The results obtained in this study showed clear modulatory effects of rFg14-3-3e protein on multiple functions of goat PBMCs in vitro. rFg14-3-3e protein interacted with sera from goats experimentally infected with F. gigantica and with rat anti-rFg14-3-3e antibody. Also, rFg14-3-3e protein stimulated the concurrent production of IL-10 and TGF-β, and promoted apoptosis of goat PBMCs. In addition, rFg14-3-3e protein reduced the production of IL-4 and IFN-γ, inhibited proliferation and migration of goat PBMCs, and suppressed monocyte phagocytic ability.
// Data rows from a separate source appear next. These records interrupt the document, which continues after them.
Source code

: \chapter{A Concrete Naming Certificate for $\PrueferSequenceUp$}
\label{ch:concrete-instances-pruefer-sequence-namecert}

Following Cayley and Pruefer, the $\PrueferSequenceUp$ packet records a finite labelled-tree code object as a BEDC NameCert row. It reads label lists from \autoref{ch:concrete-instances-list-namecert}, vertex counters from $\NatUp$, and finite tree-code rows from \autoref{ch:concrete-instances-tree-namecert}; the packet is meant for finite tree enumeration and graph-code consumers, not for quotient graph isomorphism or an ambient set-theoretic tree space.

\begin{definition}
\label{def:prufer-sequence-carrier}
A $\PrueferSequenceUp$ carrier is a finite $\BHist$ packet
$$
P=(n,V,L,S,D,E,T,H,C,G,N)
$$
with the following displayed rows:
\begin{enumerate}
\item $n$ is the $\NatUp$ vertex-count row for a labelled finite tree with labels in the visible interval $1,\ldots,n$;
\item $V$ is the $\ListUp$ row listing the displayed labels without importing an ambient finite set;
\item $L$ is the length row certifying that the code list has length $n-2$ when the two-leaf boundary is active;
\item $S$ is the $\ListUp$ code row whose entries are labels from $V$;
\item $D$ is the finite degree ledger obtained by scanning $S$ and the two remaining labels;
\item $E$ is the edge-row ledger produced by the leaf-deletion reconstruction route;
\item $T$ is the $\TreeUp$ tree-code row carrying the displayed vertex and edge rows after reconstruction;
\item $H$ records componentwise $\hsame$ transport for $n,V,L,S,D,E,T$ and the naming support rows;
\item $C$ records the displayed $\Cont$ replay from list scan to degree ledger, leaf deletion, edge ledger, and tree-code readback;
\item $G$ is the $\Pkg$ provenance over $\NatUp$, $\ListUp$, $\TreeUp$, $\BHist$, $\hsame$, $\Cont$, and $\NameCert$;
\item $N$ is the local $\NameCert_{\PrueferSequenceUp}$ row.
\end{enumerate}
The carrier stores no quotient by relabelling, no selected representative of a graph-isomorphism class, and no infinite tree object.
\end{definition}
Results obtained from experimental studies were supported by homology modelling and GO enrichment analysis. These findings indicate that F. gigantica rFg14-3-3e protein, may play important roles in the interaction of F. gigantica with goat PBMCs. Our data may lead to a better understanding of F. gigantica interactions with goat PBMCs and fasciolosis pathogenesis. These results may be relevant for the identification of potential novel immunomodulatory therapies and preventative strategies, since antibodies or chemical inhibitors against rFg14-3-3e protein can interfere with important mechanisms in parasite survival. Further studies are warranted to determine the immunomodulatory role of rFg14-3-3e protein in the context of F. gigantica infection in goats.